Take throat-singing, for example. Where did the Inuit get it? In all probability, from their Siberian predecessors. The Inuit were among the last of the Indigenous groups to arrive in present day Canada. Far back in the mists of time, Inuit ancestors came from Siberia over what is called the Bering land bridge, before melting glaciers separated Siberia from Alaska. The ancestors of the Inuit were isolated in “Beringia” – between Siberia and what was the gigantic chunk of ice that was then Canada – before they migrated from what is now Alaska to northern Canada. DNA tests show Inuit to be most closely related to Eastern Mongolian people – more closely than to other North American Indigenous people in fact.

Which brings us back to throat-singing. The Tuvans are Eastern Mongolian people who have been practicing throat-singing since antiquity. Some of us have had the experience of hearing Tuvan throat-singers at the Winnipeg Folk Festival. Not only do the Tuvan people physically resemble Inuit people, their ancient throat singing resembles Inuit throat-singing remarkably. (I know this because I have watched the remarkable Tanya Tagaq perform.) So, in all probability, the Inuit brought the throat singing tradition with them from their ancient Siberian past. In other words, they probably culturally appropriated it from their earlier mother culture.

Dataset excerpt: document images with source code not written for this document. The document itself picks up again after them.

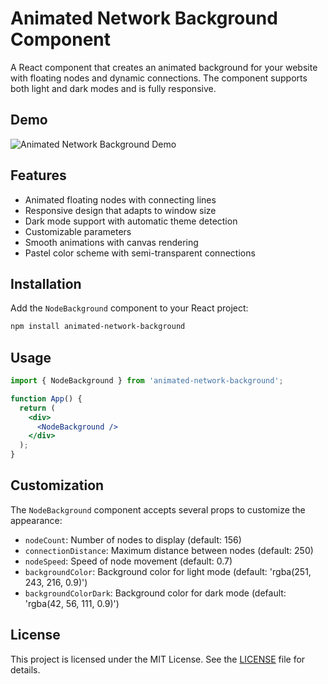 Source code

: # Animated Network Background Component

A React component that creates an animated background for your website with floating nodes and dynamic connections. The component supports both light and dark modes and is fully responsive.

## Demo

![Animated Network Background Demo](demo/demo-dark.gif)

## Features

- Animated floating nodes with connecting lines
- Responsive design that adapts to window size
- Dark mode support with automatic theme detection
- Customizable parameters
- Smooth animations with canvas rendering
- Pastel color scheme with semi-transparent connections

## Installation

Add the `NodeBackground` component to your React project:

```bash
npm install animated-network-background
```

## Usage

```jsx
import { NodeBackground } from 'animated-network-background';

function App() {
  return (
    <div>
      <NodeBackground />
    </div>
  );
}
```

## Customization

The `NodeBackground` component accepts several props to customize the appearance:

- `nodeCount`: Number of nodes to display (default: 156)
- `connectionDistance`: Maximum distance between nodes (default: 250)
- `nodeSpeed`: Speed of node movement (default: 0.7)
- `backgroundColor`: Background color for light mode (default: 'rgba(251, 243, 216, 0.9)')
- `backgroundColorDark`: Background color for dark mode (default: 'rgba(42, 56, 111, 0.9)')

## License

This project is licensed under the MIT License. See the [LICENSE](LICENSE) file for details.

And where did the Tuvan get it? The tradition probably goes so far back that it cannot be ascertained when it originated. Perhaps it extends all the way back to our common ancestors in Africa. The point is that all tribes and cultures have been “culturally appropriating” from one another since the beginning of time.

And isn’t that what we all do? I listened to a lecture about cultural appropriation by an Indigenous man who was dressed in a cowboy hat and cowboy boots. He didn’t appear to see the irony. That man was a Protestant. Again, he didn’t see the irony.

But wait – not only did Indigenous people “culturally appropriate” western religion, isn’t Christianity itself a perfect example of cultural appropriation? After all, the early Christians were Jews who simply “appropriated” Judaism, and added a few parts. For that matter, didn’t the Jews do the same? Their religion is made up of Egyptian, Babylonian, Greek and many other bits. They took the best parts, and left the parts that didn’t fit.

And on a larger scale, isn’t “cultural appropriation” how people learn? Doesn’t everybody take and keep the most useful information that they come across, and don’t they then pass this on to their children? Teachers use information obtained from Polish scientists, Arab mathematicians, Scottish geologists, and so on. Those Polish, Arab and Scottish thinkers don’t demand permission or cash for what they created. They used their creative abilities to contribute gratis to human progress. This has always been the case. Greeks took from Indians. Romans took from Greeks. Another word for “cultural appropriation” is “history”.

And isn’t Canada itself a perfect example of cultural appropriation- each culture taking the best parts from the others, and moulding the result into something called “Canadian”? Don’t the Irish, Indigenous, Chinese and other contributions as a whole give us our unique identity and culture?

So, my advice to the aggrieved throat-singing group is this: Feel free to use that modern sound system (invented by British inventor, Lee de Forest in 1912), wear your best designer dress (perhaps French designer, Jeanne Lanvin), have your band play their Stratocasters (designed by Leo Fender in 1954), and when you win your award feel free to appropriate the language of your choice in which to give your acceptance speech. You will not be required to ask permission, or to pay for any of these creations you are “culturally appropriating” from the people and cultures that have created these wondrous things.

And be equally generous with your gifts.